*** Begin section ***

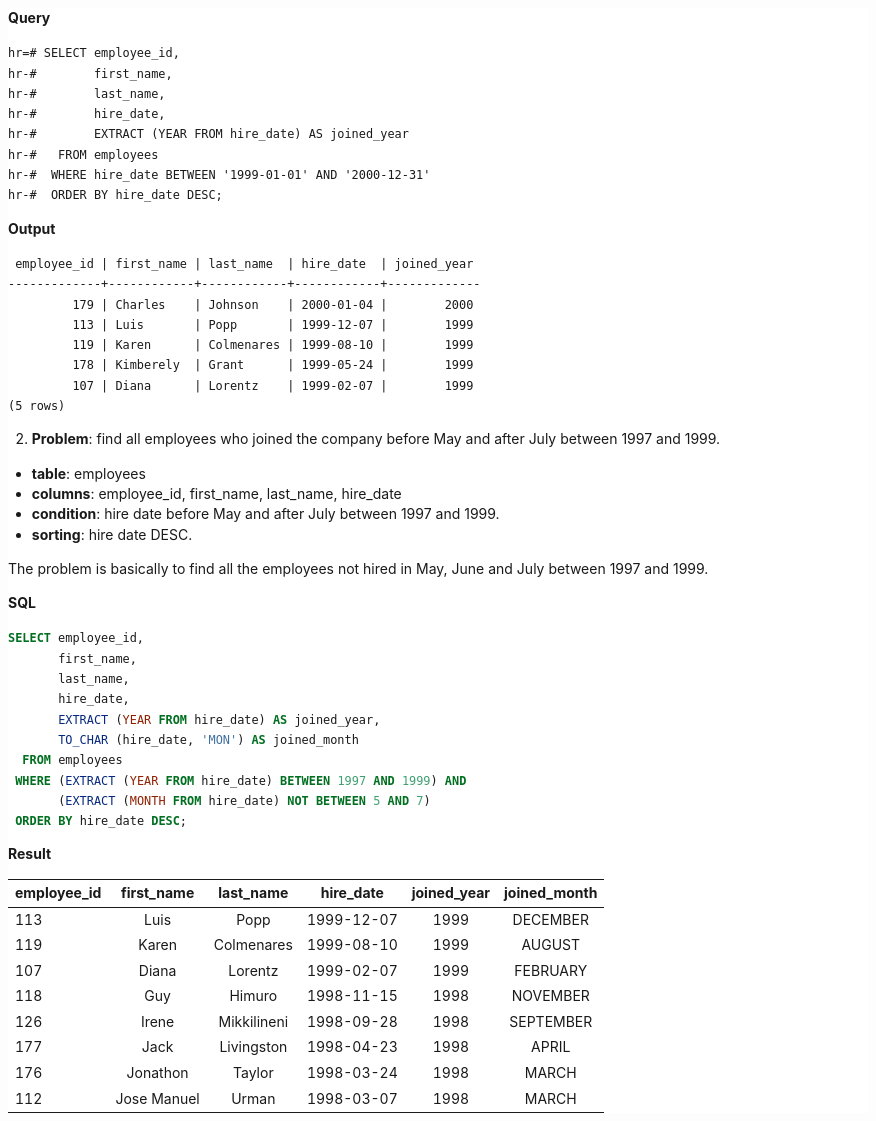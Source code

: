 **Query**
```console
hr=# SELECT employee_id,
hr-#        first_name,
hr-#        last_name,
hr-#        hire_date,
hr-#        EXTRACT (YEAR FROM hire_date) AS joined_year
hr-#   FROM employees
hr-#  WHERE hire_date BETWEEN '1999-01-01' AND '2000-12-31'
hr-#  ORDER BY hire_date DESC;
```

**Output**
```console
 employee_id | first_name | last_name  | hire_date  | joined_year
-------------+------------+------------+------------+-------------
         179 | Charles    | Johnson    | 2000-01-04 |        2000
         113 | Luis       | Popp       | 1999-12-07 |        1999
         119 | Karen      | Colmenares | 1999-08-10 |        1999
         178 | Kimberely  | Grant      | 1999-05-24 |        1999
         107 | Diana      | Lorentz    | 1999-02-07 |        1999
(5 rows)
```

2. **Problem**: find all employees who joined the company before May and after July between 1997 and 1999.

- **table**: employees
- **columns**: employee_id, first_name, last_name, hire_date
- **condition**: hire date before May and after July between 1997 and 1999.
- **sorting**: hire date DESC.

The problem is basically to find all the employees not hired in May, June and July between 1997 and 1999.

**SQL**
```SQL
SELECT employee_id,
       first_name,
       last_name,
       hire_date,
       EXTRACT (YEAR FROM hire_date) AS joined_year,
       TO_CHAR (hire_date, 'MON') AS joined_month
  FROM employees
 WHERE (EXTRACT (YEAR FROM hire_date) BETWEEN 1997 AND 1999) AND
       (EXTRACT (MONTH FROM hire_date) NOT BETWEEN 5 AND 7)
 ORDER BY hire_date DESC;
```


**Result**

|employee_id | first_name  |  last_name  | hire_date  | joined_year | joined_month|
|:-----------|:------------:|:----------:|:----------:|:-----------:|:-----------:|
|113 | Luis        | Popp        | 1999-12-07 |        1999 | DECEMBER|
|119 | Karen       | Colmenares  | 1999-08-10 |        1999 | AUGUST|
|107 | Diana       | Lorentz     | 1999-02-07 |        1999 | FEBRUARY|
|118 | Guy         | Himuro      | 1998-11-15 |        1998 | NOVEMBER|
|126 | Irene       | Mikkilineni | 1998-09-28 |        1998 | SEPTEMBER|
|177 | Jack        | Livingston  | 1998-04-23 |        1998 | APRIL|
|176 | Jonathon    | Taylor      | 1998-03-24 |        1998 | MARCH|
|112 | Jose Manuel | Urman       | 1998-03-07 |        1998 | MARCH|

*** End section ***

• EXERCISE OBJECTIVE:
Only the lines from the one containing "1999 | AUGUST|" through the end of the records above belong in the answer, each exactly as written.

• WRITTEN ANSWER:
|119 | Karen       | Colmenares  | 1999-08-10 |        1999 | AUGUST|
|107 | Diana       | Lorentz     | 1999-02-07 |        1999 | FEBRUARY|
|118 | Guy         | Himuro      | 1998-11-15 |        1998 | NOVEMBER|
|126 | Irene       | Mikkilineni | 1998-09-28 |        1998 | SEPTEMBER|
|177 | Jack        | Livingston  | 1998-04-23 |        1998 | APRIL|
|176 | Jonathon    | Taylor      | 1998-03-24 |        1998 | MARCH|
|112 | Jose Manuel | Urman       | 1998-03-07 |        1998 | MARCH|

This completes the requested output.